┌─ Material for the task

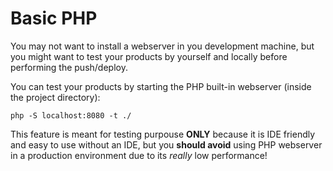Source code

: # Basic PHP
You may not want to install a webserver in you development machine, but you might
want to test your products by yourself and locally before performing the push/deploy.

You can test your products by starting the PHP built-in webserver (inside the project directory):

```shell
php -S localhost:8080 -t ./
```

This feature is meant for testing purpouse __ONLY__ because it is IDE friendly
and easy to use without an IDE, but you __should avoid__ using PHP webserver
in a production environment due to its *really* low performance!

└─

Copy out only the lines above from the one with "want to test" to the one with "and easy to", inclusive, exactly as they stand.

want to test your products by yourself and locally before performing the push/deploy.

You can test your products by starting the PHP built-in webserver (inside the project directory):

```shell
php -S localhost:8080 -t ./
```

This feature is meant for testing purpouse __ONLY__ because it is IDE friendly
and easy to use without an IDE, but you __should avoid__ using PHP webserver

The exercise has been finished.